ACTION ITEM
Report the number of lines in the entries below that include the word "moment", and nothing else.

INFORMATION
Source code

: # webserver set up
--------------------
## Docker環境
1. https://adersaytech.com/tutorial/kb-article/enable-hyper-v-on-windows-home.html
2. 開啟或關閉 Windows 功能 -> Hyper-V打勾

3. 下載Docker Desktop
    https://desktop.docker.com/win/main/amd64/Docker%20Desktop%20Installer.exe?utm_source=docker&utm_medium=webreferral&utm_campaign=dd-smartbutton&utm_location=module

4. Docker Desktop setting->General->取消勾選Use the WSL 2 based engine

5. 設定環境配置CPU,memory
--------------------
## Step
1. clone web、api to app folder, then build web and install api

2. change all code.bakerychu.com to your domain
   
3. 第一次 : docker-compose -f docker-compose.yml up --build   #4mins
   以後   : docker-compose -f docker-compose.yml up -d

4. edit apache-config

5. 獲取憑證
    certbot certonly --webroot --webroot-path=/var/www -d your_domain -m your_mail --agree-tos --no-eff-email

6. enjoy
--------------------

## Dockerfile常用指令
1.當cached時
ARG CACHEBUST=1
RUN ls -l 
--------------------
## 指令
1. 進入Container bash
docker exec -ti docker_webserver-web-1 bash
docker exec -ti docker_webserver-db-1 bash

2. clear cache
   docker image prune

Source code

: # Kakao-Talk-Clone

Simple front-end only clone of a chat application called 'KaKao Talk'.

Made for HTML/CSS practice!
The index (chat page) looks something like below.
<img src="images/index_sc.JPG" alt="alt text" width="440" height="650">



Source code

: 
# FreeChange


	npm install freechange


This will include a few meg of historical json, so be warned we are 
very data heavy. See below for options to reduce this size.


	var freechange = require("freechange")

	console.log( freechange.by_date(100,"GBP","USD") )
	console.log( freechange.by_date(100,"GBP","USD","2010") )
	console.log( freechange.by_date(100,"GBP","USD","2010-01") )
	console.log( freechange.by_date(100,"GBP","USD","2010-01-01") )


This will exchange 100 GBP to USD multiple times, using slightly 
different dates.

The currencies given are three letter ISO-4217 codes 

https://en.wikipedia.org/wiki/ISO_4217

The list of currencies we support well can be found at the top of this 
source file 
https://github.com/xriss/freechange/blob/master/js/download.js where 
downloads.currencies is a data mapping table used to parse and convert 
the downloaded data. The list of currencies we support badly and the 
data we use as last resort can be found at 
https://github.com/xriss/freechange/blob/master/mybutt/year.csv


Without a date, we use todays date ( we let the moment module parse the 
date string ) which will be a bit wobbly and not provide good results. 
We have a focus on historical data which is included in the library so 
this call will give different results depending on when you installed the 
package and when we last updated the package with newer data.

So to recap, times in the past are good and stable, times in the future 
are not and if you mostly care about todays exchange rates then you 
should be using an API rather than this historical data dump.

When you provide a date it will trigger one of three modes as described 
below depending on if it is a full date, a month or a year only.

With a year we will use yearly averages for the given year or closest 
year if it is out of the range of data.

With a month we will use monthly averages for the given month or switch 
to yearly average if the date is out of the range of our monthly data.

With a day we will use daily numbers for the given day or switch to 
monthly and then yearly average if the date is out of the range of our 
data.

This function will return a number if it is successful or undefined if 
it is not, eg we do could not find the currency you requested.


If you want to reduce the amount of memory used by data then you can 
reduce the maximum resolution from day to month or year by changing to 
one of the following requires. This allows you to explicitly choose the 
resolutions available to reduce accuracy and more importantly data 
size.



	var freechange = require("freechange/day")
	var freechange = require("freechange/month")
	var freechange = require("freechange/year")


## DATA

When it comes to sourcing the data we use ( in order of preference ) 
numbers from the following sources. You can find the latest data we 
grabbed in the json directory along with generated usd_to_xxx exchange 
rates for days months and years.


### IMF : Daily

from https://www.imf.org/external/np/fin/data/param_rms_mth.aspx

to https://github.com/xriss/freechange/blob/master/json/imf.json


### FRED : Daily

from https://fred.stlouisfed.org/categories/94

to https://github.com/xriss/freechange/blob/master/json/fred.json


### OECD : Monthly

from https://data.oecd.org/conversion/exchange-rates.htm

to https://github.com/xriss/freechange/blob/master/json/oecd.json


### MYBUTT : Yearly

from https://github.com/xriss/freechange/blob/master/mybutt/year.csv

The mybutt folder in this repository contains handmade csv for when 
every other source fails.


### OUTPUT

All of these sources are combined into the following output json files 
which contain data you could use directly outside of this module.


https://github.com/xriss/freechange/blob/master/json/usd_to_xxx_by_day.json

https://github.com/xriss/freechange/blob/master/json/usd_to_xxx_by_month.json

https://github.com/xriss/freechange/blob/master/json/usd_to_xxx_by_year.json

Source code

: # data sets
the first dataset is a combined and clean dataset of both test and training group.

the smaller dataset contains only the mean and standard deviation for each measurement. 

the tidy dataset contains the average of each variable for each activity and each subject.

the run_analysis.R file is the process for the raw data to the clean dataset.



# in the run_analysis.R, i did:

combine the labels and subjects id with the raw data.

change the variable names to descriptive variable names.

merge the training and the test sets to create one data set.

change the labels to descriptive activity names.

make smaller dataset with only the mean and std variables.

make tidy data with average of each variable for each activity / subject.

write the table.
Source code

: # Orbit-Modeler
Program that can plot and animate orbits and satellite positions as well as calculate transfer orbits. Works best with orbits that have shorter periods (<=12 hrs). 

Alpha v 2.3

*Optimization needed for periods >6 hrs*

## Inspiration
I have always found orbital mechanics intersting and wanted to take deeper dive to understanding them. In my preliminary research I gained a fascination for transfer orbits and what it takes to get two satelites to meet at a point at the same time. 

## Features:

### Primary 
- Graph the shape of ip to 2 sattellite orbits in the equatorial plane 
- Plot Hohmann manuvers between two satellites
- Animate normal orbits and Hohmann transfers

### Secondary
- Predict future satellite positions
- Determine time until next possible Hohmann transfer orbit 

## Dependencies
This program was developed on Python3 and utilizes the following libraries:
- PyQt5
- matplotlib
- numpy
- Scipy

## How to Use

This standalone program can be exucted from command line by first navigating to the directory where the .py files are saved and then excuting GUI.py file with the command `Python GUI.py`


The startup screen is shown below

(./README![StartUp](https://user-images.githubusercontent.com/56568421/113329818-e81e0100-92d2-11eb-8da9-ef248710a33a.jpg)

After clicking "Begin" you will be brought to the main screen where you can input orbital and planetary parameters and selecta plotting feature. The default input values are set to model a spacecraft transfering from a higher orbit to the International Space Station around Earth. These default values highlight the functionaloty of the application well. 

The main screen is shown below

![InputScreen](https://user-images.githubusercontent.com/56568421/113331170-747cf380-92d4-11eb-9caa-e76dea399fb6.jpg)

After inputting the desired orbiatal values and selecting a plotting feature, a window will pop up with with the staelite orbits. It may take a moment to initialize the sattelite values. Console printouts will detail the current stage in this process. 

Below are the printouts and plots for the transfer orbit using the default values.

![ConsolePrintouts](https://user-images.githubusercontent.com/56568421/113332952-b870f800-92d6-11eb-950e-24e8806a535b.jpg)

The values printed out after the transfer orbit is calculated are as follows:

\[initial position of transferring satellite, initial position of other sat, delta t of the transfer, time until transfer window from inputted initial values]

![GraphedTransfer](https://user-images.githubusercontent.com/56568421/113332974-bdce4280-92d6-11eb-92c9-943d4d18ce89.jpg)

TASK OUTPUT
2